Notes and Gotchas

  • The different Regular Expression dialects don't all have the same features, and those features don't all work the same way. I've tried to standardize these as best I can and use reasonable names for all the elements. If you're confused by something not working as expected, check your dialect's documentation for details.
  • Be careful to call methods on the entire pattern: chunk + word.str() is not the same as (chunk + word).str().
  • In regular regex, a lot of random things capture groups for no apparent reason. All regexes in EZRegex intentionally capture passively, so to capture any groups, use group(), with the optional name parameter.
    • The name parameter is keyword only, for clarity, and for complicated internal reasons.
  • EZRegexs are not particularly compact. They're designed to be functional and accurate, but they're not going to be as compact as a handwritten regex.
  • All EZRegexs (except for raw) auto-sanitize strings given to them, so there's no need to escape characters or use r strings. This does mean, however, that you cannot pass actual regex strings to any of them, as they'll think you're talking about it literally (unless you want that, of course). To include already written regex strings, use raw
  • The pattern parameters can accept strings, other EZRegexs, or entire sequences of EZRegex patterns.

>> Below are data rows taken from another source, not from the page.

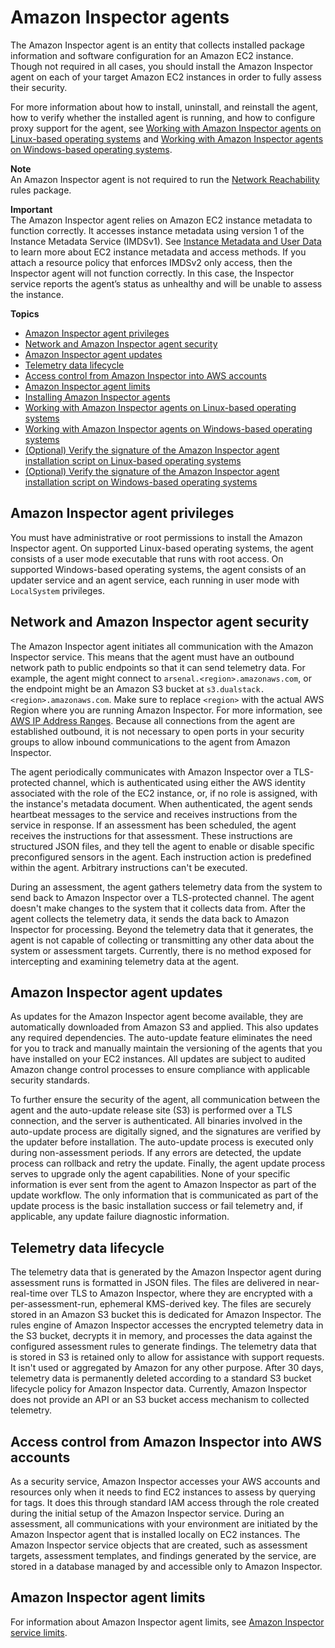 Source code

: # Amazon Inspector agents<a name="inspector_agents"></a>

The Amazon Inspector agent is an entity that collects installed package information and software configuration for an Amazon EC2 instance\. Though not required in all cases, you should install the Amazon Inspector agent on each of your target Amazon EC2 instances in order to fully assess their security\.

For more information about how to install, uninstall, and reinstall the agent, how to verify whether the installed agent is running, and how to configure proxy support for the agent, see [Working with Amazon Inspector agents on Linux\-based operating systems](inspector_agents-on-linux.md) and [Working with Amazon Inspector agents on Windows\-based operating systems](inspector_agents-on-win.md)\.

**Note**  
An Amazon Inspector agent is not required to run the [Network Reachability](inspector_network-reachability.md) rules package\.

**Important**  
The Amazon Inspector agent relies on Amazon EC2 instance metadata to function correctly\. It accesses instance metadata using version 1 of the Instance Metadata Service \(IMDSv1\)\. See [Instance Metadata and User Data](https://docs.aws.amazon.com/AWSEC2/latest/UserGuide/ec2-instance-metadata.html) to learn more about EC2 instance metadata and access methods\. If you attach a resource policy that enforces IMDSv2 only access, then the Inspector agent will not function correctly\. In this case, the Inspector service reports the agent’s status as unhealthy and will be unable to assess the instance\.

**Topics**
+ [Amazon Inspector agent privileges](#agent-privileges)
+ [Network and Amazon Inspector agent security](#agent-security)
+ [Amazon Inspector agent updates](#agent-updates)
+ [Telemetry data lifecycle](#telemetry-data-lifecycle)
+ [Access control from Amazon Inspector into AWS accounts](#access-control)
+ [Amazon Inspector agent limits](#agent-limits)
+ [Installing Amazon Inspector agents](inspector_installing-uninstalling-agents.md)
+ [Working with Amazon Inspector agents on Linux\-based operating systems](inspector_agents-on-linux.md)
+ [Working with Amazon Inspector agents on Windows\-based operating systems](inspector_agents-on-win.md)
+ [\(Optional\) Verify the signature of the Amazon Inspector agent installation script on Linux\-based operating systems](inspector_verify-sig-agent-download-linux.md)
+ [\(Optional\) Verify the signature of the Amazon Inspector agent installation script on Windows\-based operating systems](inspector_verify-sig-agent-download-win.md)

## Amazon Inspector agent privileges<a name="agent-privileges"></a>

You must have administrative or root permissions to install the Amazon Inspector agent\. On supported Linux\-based operating systems, the agent consists of a user mode executable that runs with root access\. On supported Windows\-based operating systems, the agent consists of an updater service and an agent service, each running in user mode with `LocalSystem` privileges\.

## Network and Amazon Inspector agent security<a name="agent-security"></a>

The Amazon Inspector agent initiates all communication with the Amazon Inspector service\. This means that the agent must have an outbound network path to public endpoints so that it can send telemetry data\. For example, the agent might connect to `arsenal.<region>.amazonaws.com`, or the endpoint might be an Amazon S3 bucket at `s3.dualstack.<region>.amazonaws.com`\. Make sure to replace `<region>` with the actual AWS Region where you are running Amazon Inspector\. For more information, see [AWS IP Address Ranges](http://docs.aws.amazon.com/general/latest/gr/aws-ip-ranges.html)\. Because all connections from the agent are established outbound, it is not necessary to open ports in your security groups to allow inbound communications to the agent from Amazon Inspector\. 

The agent periodically communicates with Amazon Inspector over a TLS\-protected channel, which is authenticated using either the AWS identity associated with the role of the EC2 instance, or, if no role is assigned, with the instance's metadata document\. When authenticated, the agent sends heartbeat messages to the service and receives instructions from the service in response\. If an assessment has been scheduled, the agent receives the instructions for that assessment\. These instructions are structured JSON files, and they tell the agent to enable or disable specific preconfigured sensors in the agent\. Each instruction action is predefined within the agent\. Arbitrary instructions can't be executed\. 

During an assessment, the agent gathers telemetry data from the system to send back to Amazon Inspector over a TLS\-protected channel\. The agent doesn't make changes to the system that it collects data from\. After the agent collects the telemetry data, it sends the data back to Amazon Inspector for processing\. Beyond the telemetry data that it generates, the agent is not capable of collecting or transmitting any other data about the system or assessment targets\. Currently, there is no method exposed for intercepting and examining telemetry data at the agent\.

## Amazon Inspector agent updates<a name="agent-updates"></a>

As updates for the Amazon Inspector agent become available, they are automatically downloaded from Amazon S3 and applied\. This also updates any required dependencies\. The auto\-update feature eliminates the need for you to track and manually maintain the versioning of the agents that you have installed on your EC2 instances\. All updates are subject to audited Amazon change control processes to ensure compliance with applicable security standards\. 

To further ensure the security of the agent, all communication between the agent and the auto\-update release site \(S3\) is performed over a TLS connection, and the server is authenticated\. All binaries involved in the auto\-update process are digitally signed, and the signatures are verified by the updater before installation\. The auto\-update process is executed only during non\-assessment periods\. If any errors are detected, the update process can rollback and retry the update\. Finally, the agent update process serves to upgrade only the agent capabilities\. None of your specific information is ever sent from the agent to Amazon Inspector as part of the update workflow\. The only information that is communicated as part of the update process is the basic installation success or fail telemetry and, if applicable, any update failure diagnostic information\. 

## Telemetry data lifecycle<a name="telemetry-data-lifecycle"></a>

The telemetry data that is generated by the Amazon Inspector agent during assessment runs is formatted in JSON files\. The files are delivered in near\-real\-time over TLS to Amazon Inspector, where they are encrypted with a per\-assessment\-run, ephemeral KMS\-derived key\. The files are securely stored in an Amazon S3 bucket this is dedicated for Amazon Inspector\. The rules engine of Amazon Inspector accesses the encrypted telemetry data in the S3 bucket, decrypts it in memory, and processes the data against the configured assessment rules to generate findings\. The telemetry data that is stored in S3 is retained only to allow for assistance with support requests\. It isn't used or aggregated by Amazon for any other purpose\. After 30 days, telemetry data is permanently deleted according to a standard S3 bucket lifecycle policy for Amazon Inspector data\. Currently, Amazon Inspector does not provide an API or an S3 bucket access mechanism to collected telemetry\. 

## Access control from Amazon Inspector into AWS accounts<a name="access-control"></a>

As a security service, Amazon Inspector accesses your AWS accounts and resources only when it needs to find EC2 instances to assess by querying for tags\. It does this through standard IAM access through the role created during the initial setup of the Amazon Inspector service\. During an assessment, all communications with your environment are initiated by the Amazon Inspector agent that is installed locally on EC2 instances\. The Amazon Inspector service objects that are created, such as assessment targets, assessment templates, and findings generated by the service, are stored in a database managed by and accessible only to Amazon Inspector\. 

## Amazon Inspector agent limits<a name="agent-limits"></a>

For information about Amazon Inspector agent limits, see [Amazon Inspector service limits](inspector_limits.md)\.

It can also accept things that can be cast to a string, but it won't sanitize them when it does and will throw a warning, so it's better to cast to a string yourself.
  • Note that I have both camelCase and snake_case versions of each of the EZRegexs, because different languages have different conventions. Both versions function identically. There's also additional names for some of the EZRegexs, see psuedonyms.py for specifics.
  • The invert function can accept any regular expression, not just EZRegex expressions, if you want to use it independently of the rest of the library. It can only invert Python regexs, however.
  • When using EZRegexs that modify an existing chain, they modify up to the last use of the . operator. For example:
    • digit + whitechunk.opt == digit + optional(whitepace)
    • digit.whitechunk.opt == optional(digit + whitechunk)
  • whitespace is an alias for whitechunk (\s+), and not white_char (\s)
  • Due to the code structure of the library types hints and docstrings are impossible. Refer to the documentation for details.
  • EZRegexs are immutible

lazy_check_params

The EZRegex class has a class member called lazy_check_params which, when enabled, delays parameter checking until the regex is compiled. Usually, all parameters are checked against their functions using inspect.signature. Turning this on can be useful for performance, in theory, but I can't think of a practical situation you would legitimately need to use it. But it's there if you want it.